Whenever a line carries the word "compatible", pull it out of the entries.

[Saved entries]
◆ ◆ ◆
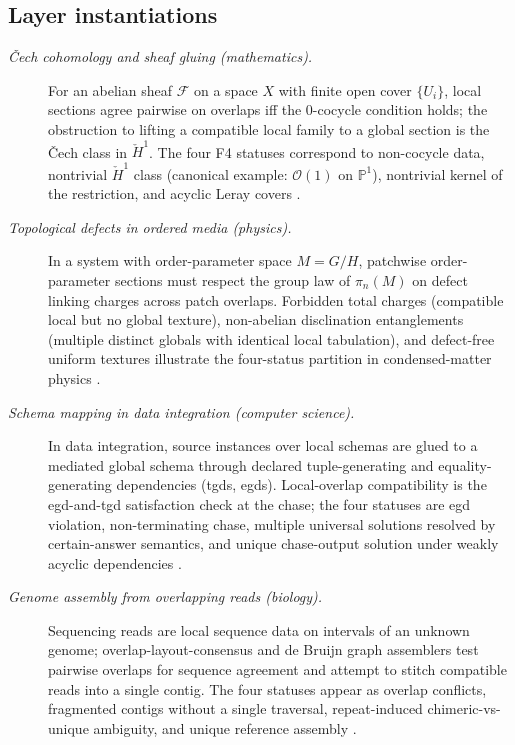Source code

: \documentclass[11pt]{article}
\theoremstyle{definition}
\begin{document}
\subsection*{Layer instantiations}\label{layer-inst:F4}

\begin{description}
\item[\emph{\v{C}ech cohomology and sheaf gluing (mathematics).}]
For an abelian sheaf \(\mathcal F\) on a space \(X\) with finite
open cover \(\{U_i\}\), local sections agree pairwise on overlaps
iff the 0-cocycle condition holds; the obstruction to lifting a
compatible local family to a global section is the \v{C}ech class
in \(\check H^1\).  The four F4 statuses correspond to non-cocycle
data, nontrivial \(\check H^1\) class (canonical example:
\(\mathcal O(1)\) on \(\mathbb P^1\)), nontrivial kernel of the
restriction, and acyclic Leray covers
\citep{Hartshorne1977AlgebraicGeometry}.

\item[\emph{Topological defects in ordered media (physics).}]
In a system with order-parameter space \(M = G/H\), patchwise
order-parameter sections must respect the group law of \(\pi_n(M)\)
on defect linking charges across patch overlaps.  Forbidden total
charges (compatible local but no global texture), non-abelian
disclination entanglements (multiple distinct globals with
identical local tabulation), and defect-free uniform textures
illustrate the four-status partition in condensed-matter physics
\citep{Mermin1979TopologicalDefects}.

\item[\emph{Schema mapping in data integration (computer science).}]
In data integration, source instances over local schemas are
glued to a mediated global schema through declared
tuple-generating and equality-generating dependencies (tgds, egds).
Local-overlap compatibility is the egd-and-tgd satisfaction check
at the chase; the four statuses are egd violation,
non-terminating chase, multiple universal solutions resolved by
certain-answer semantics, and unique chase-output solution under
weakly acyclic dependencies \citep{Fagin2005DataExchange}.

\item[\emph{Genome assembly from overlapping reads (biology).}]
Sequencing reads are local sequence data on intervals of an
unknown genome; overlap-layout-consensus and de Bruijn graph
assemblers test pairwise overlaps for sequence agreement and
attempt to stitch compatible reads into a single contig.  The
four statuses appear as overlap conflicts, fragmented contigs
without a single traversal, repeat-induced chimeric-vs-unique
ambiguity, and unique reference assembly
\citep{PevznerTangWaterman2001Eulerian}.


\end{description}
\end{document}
◆ ◆ ◆
**Answer to this exercise:**
compatible local family to a global section is the \v{C}ech class
charges (compatible local but no global texture), non-abelian
attempt to stitch compatible reads into a single contig.  The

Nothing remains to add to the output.